INPUT DATA:
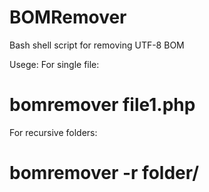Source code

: BOMRemover
==========

Bash shell script for removing UTF-8 BOM

Usege:
For single file:
# bomremover file1.php

For recursive folders:
# bomremover -r folder/
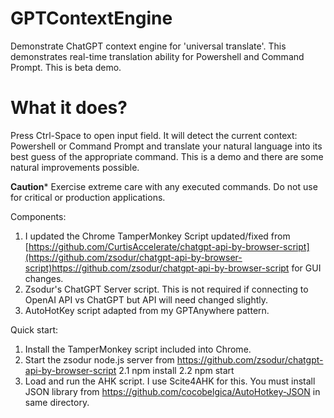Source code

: # GPTContextEngine
Demonstrate ChatGPT context engine for 'universal translate'. This demonstrates real-time translation ability for Powershell and Command Prompt. 
This is beta demo. 

# What it does? 

Press Ctrl-Space to open input field. It will detect the current context: Powershell or Command Prompt and translate your natural language into its best guess 
of the appropriate command. This is a demo and there are some natural improvements possible.

**Caution*** Exercise extreme care with any executed commands. Do not use for critical or production applications.

Components:

1. I updated the Chrome TamperMonkey Script updated/fixed from [https://github.com/CurtisAccelerate/chatgpt-api-by-browser-script](https://github.com/zsodur/chatgpt-api-by-browser-script)https://github.com/zsodur/chatgpt-api-by-browser-script  for GUI changes.
2. Zsodur's ChatGPT Server script. This is not required if connecting to OpenAI API vs ChatGPT but API will need changed slightly.
3. AutoHotKey script adapted from my GPTAnywhere pattern.

Quick start:

1. Install the TamperMonkey script included into Chrome.
2. Start the zsodur node.js server from https://github.com/zsodur/chatgpt-api-by-browser-script
2.1 npm install
2.2 npm start
4. Load and run the AHK script. I use Scite4AHK for this. You must install JSON library from https://github.com/cocobelgica/AutoHotkey-JSON in same directory.



   




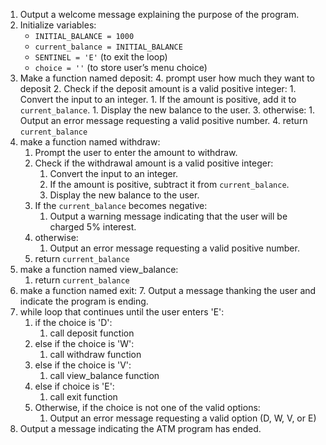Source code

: 
1. Output a welcome message explaining the purpose of the program.
2. Initialize variables:
    - `INITIAL_BALANCE = 1000`
    - `current_balance = INITIAL_BALANCE`
    - `SENTINEL = 'E'` (to exit the loop)
    - `choice = ''` (to store user’s menu choice)
3. Make a function named deposit:
   4. prompt user how much they want to deposit 
   2. Check if the deposit amount is a valid positive integer:
          1. Convert the input to an integer.
          1. If the amount is positive, add it to `current_balance`.
          1. Display the new balance to the user.
   3. otherwise:
         1. Output an error message requesting a valid positive number.
   4. return `current_balance`
4. make a function named withdraw:
   1. Prompt the user to enter the amount to withdraw.
   2. Check if the withdrawal amount is a valid positive integer:
      1. Convert the input to an integer.
      1. If the amount is positive, subtract it from `current_balance`.
      1. Display the new balance to the user.
   1. If the `current_balance` becomes negative:
      1.  Output a warning message indicating that the user will be charged 5% interest.
   3. otherwise:
      1. Output an error message requesting a valid positive number.
   4. return `current_balance`
5. make a function named view_balance:
   1. return `current_balance`
6. make a function named exit:
   7. Output a message thanking the user and indicate the program is ending.
7. while loop that continues until the user enters 'E':
   1. if the choice is 'D':
      1. call deposit function 
   2. else if the choice is 'W':
      1. call withdraw function
   3. else if the choice is 'V':
      1. call view_balance function
   4. else if choice is 'E':
      1. call exit function
   5. Otherwise, if the choice is not one of the valid options:
      1. Output an error message requesting a valid option (D, W, V, or E)
5. Output a message indicating the ATM program has ended.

TRY IT: Starting with the line that holds "3. else if the", copy every line through the end of the data above. Reproduce them exactly, with no other material.

TASK RESPONSE:
   3. else if the choice is 'V':
      1. call view_balance function
   4. else if choice is 'E':
      1. call exit function
   5. Otherwise, if the choice is not one of the valid options:
      1. Output an error message requesting a valid option (D, W, V, or E)
5. Output a message indicating the ATM program has ended.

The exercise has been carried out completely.